Di dalam bukunya A Grief
Observed, C.S. Lewis pernah membagikan pengalaman bagaimana ia bergumul dan
berdoa kepada Tuhan agar istrinya Joy, yang sangat dikasihinya itu disembuhkan
dari penyakit kankernya. Namun ternyata
Tuhan menjawab “Tidak.” Kematian istri
tercinta memunculkan kepedihan yang mendalam, ia mengalami suatu keadaan
kekecewaan yang begitu luar biasa. Bagi
Lewis kepedihan itu merupakan suatu tantangan yang sangat kuat bagi
imannya. Namun hal itu tidak
menghancurkan imannya kepada Tuhan melainkan hal tersebut memaksa dia untuk
lebih ingin mengenali siapa Tuhan itu sebenarnya dan apa kedudukan-Nya dalam
hidupnya. Di satu sisi ia merasa selama
ini dia telah mengenal Tuhan, namun pada sisi yang lain ia merasa sangat sulit
memahami siapakah Dia sebenarnya? Hal ini menyadarkan kita tentang suatu sikap
yang perlu bahwa betapa pun kita kecewa pada Tuhan ketika mengalami suatu
keadaan di mana rasanya Allah tak mudah di mengerti dan seakan absen dalam kehadiran-Nya,
hal itu mestinya tidak harus berakhir dengan kehancuran iman tetapi justru
menjadi persekutuan yang lebih dalam dengan Dia.
Pengalaman hidup seringkali
menjadi suatu pencetus yang sangat mudah untuk kita memberikan suatu gambaran
atau penamaan tentang siapakah Allah itu.

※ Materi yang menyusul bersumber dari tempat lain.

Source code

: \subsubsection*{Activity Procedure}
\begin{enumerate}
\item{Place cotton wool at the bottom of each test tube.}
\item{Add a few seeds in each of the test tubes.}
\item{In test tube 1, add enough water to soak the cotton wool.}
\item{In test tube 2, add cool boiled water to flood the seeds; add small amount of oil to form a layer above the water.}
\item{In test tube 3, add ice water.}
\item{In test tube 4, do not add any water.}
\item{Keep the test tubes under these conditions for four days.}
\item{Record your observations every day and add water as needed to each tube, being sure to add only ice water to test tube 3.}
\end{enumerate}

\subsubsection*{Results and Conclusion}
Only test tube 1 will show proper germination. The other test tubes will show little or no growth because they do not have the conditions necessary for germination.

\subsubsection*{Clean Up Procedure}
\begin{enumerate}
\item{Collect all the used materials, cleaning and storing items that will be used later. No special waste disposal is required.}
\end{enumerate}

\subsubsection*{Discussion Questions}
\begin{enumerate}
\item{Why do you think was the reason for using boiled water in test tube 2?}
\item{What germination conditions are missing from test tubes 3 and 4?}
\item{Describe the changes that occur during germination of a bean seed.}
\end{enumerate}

Di dalam Kejadian 16:1-15, kita diajarkan tentang suatu kebenaran yang
sangat penting bahwa Tuhan adalah El-Roi yang berarti Allah yang melihat
(ay.13). Di dalam segala situasi hidup,
semua ciptaan, termasuk manusia ada dalam perhatian-Nya. Di padang gurun
itu, Tuhan telah melihat pergumulan
Hagar. Perjumpaan Hagar dengan Tuhan
justru saat terjadi suatu “kemalangan” dalam hidupnya. Bagi Hagar perjumpaan
ini adalah suatu perjumpan yang sangat istimewa dan luar biasa. Sebelumnya ia
tidak pernah berdoa dan berharap untuk berjumpa dengan Tuhan. Namun siapa
sangka ternyata, perjumpaan itu menjadi momentum yang sangat penting dan
membuat Hagar memberi kesimpulannya tentang Allah, “Engkaulah El-Roi.” Apakah
Allah hanya melihat Hagar pada kondisi ini saja dan ada kejadian hidup yang
terjadi pada Hagar yang tidak Tuhan lihat? Tentu saja tidak, Allah melihat
Hagar dari sebelum ia ada dan bahkan sampai akhir kehidupannya. Allah bahkan melihat bagaimana keadaan hidup
Ismael ke depan akan seperti apa dan akan menjadi apa? Mata Tuhan melihat tidak
dibatasi oleh ruang dan waktu. Dan karena Tuhan melihatnya, itulah yang membuat
Hagar bahagia. Itu juga berarti ketika ia berada di dalam rumah nyonyanya dalam
kondisi yang tidak menyenangkan sekalipun Tuhan melihatnya. Itu sebab ketika mendengar permintaan
Malaikat Tuhan itu kepadanya untuk kembali kepada nyonyanya meski akan
mengalami penindasan, Hagar mau mengikuti dengan taat. Dalam hal ini Hagar dibawa untuk melihat
bukan hanya fenomena tentang pekerjaan Allah tetapi Ia melihat tentang siapakah
Allah itu? Itu sebab Ia tidak ragu untuk mengikuti perintah-Nya untuk
kembali. Baginya Allah adalah Allah yang
selalu dapat dipercaya di dalam perkataan-Nya dan janji-janji-Nya. Keadaan yang
pahit, yang tidak ia suka, yang tidak menyenangkan, tidak membuatnya kecewa dan
marah kepada Allah. Terlalu banyak orang
Kristen yang melihat Allah secara fenomena saja, namun tidak mengenal dan mengalami-Nya
secara pribadi. Hidup keber-Allah-an hanya dipenuhi dengan koleksi-koleksi
mujizat, karunia rohani dan kesaksian-kesaksian hidup saja namun minus
pengenalan yang utuh akan Dia. Sehingga ketika mereka bertemu dalam pengalaman
hidup yang tidak menyenangkan mereka menjadi segera kecut dan kecewa. Semoga kita terus membangun diri dalam
pengenalan yang utuh akan Dia, sehingga kalau pun warna hidup tak sejalan dan
Tuhan seakan berada dalam ke-tiadaan tak membuat kita mempertanyakan-Nya.